Pilgrim Hill was no fluke. Glassland, Gerard Barrett's follow up to his micro-budgeted debut, is every bit as good as his first.
Jack Reynor is a young cab driver eking out a meagre living on the rougher streets of Dublin. With an older brother elsewhere and an alcoholic mother (Collette) flitting away whatever earnings he makes on booze, it's left to Reynor to care for Kit (Harry Nagle), a brother with Down's Syndrome. With pressure mounting to keep mum in a drying out facility Reynor is forced to find money from more nefarious ends...
As with Pilgrim Hill, Barrett shows that he has an eye for little but important details, like Reynor watering down the milk so there's enough for a bowl of cornflakes, or the hatchback door that needs to be propped open with a bar. But the details here aren't merely aesthetic. When Reynor wakes to find his mother missing, he checks the back garden before he checks the sitting room. This tiny moment gives the relationship a depth and a history, that he has found her outside before and more than once.

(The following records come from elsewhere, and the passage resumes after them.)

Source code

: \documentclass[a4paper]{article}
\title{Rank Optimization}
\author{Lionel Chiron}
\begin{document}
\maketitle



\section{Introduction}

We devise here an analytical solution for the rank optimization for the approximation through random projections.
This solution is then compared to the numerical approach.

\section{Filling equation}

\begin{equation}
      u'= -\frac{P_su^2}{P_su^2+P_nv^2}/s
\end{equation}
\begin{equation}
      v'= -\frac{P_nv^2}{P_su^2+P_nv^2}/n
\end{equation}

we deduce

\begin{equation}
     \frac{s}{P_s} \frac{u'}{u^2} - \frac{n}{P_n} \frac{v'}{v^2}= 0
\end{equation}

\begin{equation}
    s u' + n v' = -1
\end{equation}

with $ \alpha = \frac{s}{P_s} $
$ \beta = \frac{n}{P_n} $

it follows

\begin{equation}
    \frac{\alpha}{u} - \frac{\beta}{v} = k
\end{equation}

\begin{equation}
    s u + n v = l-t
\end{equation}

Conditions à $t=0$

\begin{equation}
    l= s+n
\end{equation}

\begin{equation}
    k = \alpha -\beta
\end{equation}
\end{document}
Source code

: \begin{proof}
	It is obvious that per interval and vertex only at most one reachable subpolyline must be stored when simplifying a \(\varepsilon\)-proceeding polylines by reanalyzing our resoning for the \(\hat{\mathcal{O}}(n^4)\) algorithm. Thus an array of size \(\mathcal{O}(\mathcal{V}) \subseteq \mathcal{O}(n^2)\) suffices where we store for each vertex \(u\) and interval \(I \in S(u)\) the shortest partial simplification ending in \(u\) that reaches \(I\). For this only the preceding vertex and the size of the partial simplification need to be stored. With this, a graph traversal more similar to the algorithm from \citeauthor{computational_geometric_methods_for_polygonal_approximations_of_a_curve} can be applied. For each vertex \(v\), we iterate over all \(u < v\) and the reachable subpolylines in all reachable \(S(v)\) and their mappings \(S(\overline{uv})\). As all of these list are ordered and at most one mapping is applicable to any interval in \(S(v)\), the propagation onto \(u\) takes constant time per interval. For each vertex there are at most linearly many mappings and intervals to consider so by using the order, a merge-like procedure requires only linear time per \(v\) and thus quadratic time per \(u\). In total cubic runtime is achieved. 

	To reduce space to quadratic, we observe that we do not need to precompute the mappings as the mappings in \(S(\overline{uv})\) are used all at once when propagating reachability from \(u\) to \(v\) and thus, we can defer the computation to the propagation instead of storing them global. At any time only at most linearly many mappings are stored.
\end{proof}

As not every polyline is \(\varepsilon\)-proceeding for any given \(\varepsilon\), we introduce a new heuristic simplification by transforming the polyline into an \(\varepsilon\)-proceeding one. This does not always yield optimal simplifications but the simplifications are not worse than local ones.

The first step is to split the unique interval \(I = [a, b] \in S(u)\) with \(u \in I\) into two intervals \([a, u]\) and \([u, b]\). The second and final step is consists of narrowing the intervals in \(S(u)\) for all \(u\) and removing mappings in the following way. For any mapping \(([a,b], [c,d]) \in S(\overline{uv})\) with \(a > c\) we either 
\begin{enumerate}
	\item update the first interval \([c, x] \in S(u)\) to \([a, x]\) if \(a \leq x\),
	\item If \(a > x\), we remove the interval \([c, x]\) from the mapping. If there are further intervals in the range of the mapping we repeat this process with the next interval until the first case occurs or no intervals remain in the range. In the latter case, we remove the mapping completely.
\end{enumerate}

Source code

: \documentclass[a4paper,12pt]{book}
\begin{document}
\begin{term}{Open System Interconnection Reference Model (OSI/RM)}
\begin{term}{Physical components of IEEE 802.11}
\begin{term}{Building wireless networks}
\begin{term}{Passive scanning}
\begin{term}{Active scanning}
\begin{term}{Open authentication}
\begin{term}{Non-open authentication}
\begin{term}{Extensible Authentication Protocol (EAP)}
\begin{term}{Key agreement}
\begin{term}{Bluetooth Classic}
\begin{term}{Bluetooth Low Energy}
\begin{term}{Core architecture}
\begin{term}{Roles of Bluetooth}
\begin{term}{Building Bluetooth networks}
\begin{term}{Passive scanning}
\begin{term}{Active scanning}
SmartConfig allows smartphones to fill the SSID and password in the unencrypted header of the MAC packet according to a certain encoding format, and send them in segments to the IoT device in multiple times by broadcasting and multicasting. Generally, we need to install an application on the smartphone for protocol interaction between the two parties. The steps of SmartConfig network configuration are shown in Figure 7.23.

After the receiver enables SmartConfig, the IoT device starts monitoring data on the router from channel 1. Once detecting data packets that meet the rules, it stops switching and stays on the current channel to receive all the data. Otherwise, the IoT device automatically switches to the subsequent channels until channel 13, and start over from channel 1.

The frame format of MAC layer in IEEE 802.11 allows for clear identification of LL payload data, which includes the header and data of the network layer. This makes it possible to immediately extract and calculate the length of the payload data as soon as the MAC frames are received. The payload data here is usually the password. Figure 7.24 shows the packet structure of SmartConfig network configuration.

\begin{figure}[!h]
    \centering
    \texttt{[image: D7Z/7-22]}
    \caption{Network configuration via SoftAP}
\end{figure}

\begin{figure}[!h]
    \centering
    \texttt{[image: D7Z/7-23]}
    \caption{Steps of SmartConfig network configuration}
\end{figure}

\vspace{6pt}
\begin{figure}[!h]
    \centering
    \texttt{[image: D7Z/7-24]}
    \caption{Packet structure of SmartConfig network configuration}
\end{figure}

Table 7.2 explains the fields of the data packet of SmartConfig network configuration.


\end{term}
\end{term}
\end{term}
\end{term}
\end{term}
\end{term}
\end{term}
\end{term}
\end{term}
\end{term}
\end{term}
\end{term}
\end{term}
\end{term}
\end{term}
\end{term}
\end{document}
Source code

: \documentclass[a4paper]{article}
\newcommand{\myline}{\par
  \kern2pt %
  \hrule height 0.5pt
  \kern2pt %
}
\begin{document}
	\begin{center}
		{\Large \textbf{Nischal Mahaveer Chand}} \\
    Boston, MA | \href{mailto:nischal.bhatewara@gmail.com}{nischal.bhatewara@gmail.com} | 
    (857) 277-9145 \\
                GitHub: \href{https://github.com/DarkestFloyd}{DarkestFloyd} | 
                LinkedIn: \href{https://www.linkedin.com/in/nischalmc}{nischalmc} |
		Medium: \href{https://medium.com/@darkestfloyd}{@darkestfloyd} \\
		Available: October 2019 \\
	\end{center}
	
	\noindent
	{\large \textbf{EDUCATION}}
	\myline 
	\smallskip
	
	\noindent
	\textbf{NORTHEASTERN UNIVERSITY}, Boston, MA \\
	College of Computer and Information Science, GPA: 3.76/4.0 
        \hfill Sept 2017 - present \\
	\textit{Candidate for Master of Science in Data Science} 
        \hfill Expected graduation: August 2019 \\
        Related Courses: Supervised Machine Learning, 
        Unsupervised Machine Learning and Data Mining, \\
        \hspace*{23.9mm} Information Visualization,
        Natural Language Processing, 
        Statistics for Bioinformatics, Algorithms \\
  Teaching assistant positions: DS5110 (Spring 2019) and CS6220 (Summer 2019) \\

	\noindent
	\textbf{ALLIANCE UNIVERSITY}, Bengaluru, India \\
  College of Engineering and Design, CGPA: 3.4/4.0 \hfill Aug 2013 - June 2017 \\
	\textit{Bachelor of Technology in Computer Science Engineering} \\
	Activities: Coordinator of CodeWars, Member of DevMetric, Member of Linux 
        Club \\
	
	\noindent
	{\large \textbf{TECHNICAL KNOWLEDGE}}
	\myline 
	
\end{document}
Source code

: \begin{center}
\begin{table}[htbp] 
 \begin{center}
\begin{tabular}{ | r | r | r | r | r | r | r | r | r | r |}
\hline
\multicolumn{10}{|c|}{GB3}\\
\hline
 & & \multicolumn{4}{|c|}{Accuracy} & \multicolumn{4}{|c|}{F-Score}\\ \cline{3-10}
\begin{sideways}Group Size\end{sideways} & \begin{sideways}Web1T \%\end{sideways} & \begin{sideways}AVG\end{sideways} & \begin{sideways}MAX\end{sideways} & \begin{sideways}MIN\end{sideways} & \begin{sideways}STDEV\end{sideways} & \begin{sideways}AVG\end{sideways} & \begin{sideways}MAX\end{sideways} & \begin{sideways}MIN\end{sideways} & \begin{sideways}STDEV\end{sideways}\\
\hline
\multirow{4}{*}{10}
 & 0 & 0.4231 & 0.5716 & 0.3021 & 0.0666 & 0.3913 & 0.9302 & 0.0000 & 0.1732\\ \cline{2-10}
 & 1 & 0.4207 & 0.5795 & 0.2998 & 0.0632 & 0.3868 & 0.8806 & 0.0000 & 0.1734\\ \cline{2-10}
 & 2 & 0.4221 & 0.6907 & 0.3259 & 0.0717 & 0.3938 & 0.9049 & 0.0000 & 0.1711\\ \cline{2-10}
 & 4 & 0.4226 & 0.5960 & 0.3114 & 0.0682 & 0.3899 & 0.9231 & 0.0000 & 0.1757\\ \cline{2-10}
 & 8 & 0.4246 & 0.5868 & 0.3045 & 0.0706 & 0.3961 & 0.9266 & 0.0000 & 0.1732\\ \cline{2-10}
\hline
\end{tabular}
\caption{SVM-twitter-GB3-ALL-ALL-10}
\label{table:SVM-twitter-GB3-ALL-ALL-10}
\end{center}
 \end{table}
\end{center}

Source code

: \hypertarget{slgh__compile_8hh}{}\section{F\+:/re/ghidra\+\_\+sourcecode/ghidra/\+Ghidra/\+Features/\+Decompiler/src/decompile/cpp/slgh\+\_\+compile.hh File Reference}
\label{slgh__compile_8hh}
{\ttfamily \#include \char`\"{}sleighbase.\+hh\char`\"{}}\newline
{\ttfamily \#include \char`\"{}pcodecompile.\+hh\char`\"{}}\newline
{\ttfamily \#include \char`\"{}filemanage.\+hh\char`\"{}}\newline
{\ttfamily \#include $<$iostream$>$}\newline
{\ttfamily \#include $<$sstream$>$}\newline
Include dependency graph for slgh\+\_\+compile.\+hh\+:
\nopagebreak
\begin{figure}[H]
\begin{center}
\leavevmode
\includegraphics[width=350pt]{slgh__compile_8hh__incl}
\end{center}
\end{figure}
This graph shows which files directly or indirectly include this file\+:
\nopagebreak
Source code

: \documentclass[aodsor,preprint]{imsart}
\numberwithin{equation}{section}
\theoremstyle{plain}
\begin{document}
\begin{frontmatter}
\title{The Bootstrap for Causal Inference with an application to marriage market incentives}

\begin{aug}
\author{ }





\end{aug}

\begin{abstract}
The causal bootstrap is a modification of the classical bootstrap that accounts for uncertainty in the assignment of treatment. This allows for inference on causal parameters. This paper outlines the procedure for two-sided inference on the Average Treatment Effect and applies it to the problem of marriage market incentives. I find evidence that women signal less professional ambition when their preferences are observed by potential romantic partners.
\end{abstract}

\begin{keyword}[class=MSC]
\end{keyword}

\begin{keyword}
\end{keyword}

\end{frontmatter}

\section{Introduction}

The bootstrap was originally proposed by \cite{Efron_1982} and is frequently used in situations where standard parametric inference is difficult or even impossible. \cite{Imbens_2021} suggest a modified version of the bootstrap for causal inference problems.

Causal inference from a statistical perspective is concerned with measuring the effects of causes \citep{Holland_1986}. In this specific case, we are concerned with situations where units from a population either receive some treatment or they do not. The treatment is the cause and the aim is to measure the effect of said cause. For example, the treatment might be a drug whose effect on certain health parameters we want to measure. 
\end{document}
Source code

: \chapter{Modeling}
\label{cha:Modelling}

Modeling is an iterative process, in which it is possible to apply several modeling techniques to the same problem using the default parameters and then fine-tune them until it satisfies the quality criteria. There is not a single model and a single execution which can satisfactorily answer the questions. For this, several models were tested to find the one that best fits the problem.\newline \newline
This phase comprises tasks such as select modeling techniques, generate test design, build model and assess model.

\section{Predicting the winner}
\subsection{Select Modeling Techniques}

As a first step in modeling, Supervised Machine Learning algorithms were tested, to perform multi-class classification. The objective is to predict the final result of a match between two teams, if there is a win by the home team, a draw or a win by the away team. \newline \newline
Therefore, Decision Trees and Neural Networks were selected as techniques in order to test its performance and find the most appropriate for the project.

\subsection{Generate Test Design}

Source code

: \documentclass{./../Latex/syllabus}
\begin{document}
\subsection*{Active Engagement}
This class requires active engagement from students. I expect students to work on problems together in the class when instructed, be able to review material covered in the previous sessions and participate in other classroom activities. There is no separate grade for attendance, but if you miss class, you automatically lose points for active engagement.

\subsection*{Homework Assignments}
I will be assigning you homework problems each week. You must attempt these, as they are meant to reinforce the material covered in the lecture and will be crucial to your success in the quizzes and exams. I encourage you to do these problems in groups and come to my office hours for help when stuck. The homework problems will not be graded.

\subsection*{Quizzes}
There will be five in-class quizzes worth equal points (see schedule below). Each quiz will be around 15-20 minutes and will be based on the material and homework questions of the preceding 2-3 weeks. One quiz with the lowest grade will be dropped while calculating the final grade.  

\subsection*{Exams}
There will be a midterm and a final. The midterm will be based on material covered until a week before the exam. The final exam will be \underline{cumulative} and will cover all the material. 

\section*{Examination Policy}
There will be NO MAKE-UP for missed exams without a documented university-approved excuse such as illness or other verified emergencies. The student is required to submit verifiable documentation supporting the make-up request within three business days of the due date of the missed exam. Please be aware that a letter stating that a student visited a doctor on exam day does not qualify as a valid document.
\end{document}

Barrett extends this attention to detail to the environment the characters live in: The house, with its rotting windowsills, dirty curtains, sinks full of dishes, and its rips in the couch not only implies the dire financial straits mother and son are in, but also is a metaphor for the relationship itself.
Like his debut, which didn't hold back in its depiction of solitude on a secluded farm, Glassland can be brutally honest in its exploration of parental and social responsibility. In a disturbing but engrossing scene, Collette confesses that she never felt connected to Kit, that he was just something that came out of her and ripped her life apart; she even adds that the idea that he grew inside her makes her want to retch.
If Pilgrim Hill was unrelenting in its portrayal for grim reality Glassland, while difficult too, finds some charm to alleviate the dinginess. That comes in the shape of Reynor's friendship with Will Poulter. Delivering the laughs with his thick Dublin brogue, Poulter is a hoot but puts the jokes to one side to deliver one of the most memorable and moving scenes of the year. The entire cast is flawless, with Reynor's heartfelt plea to Collette outside the AA particularly a standout, but the Poulter-and-kid scene is unforgettable.
Make no bones about it - Gerard Barrett is a major talent.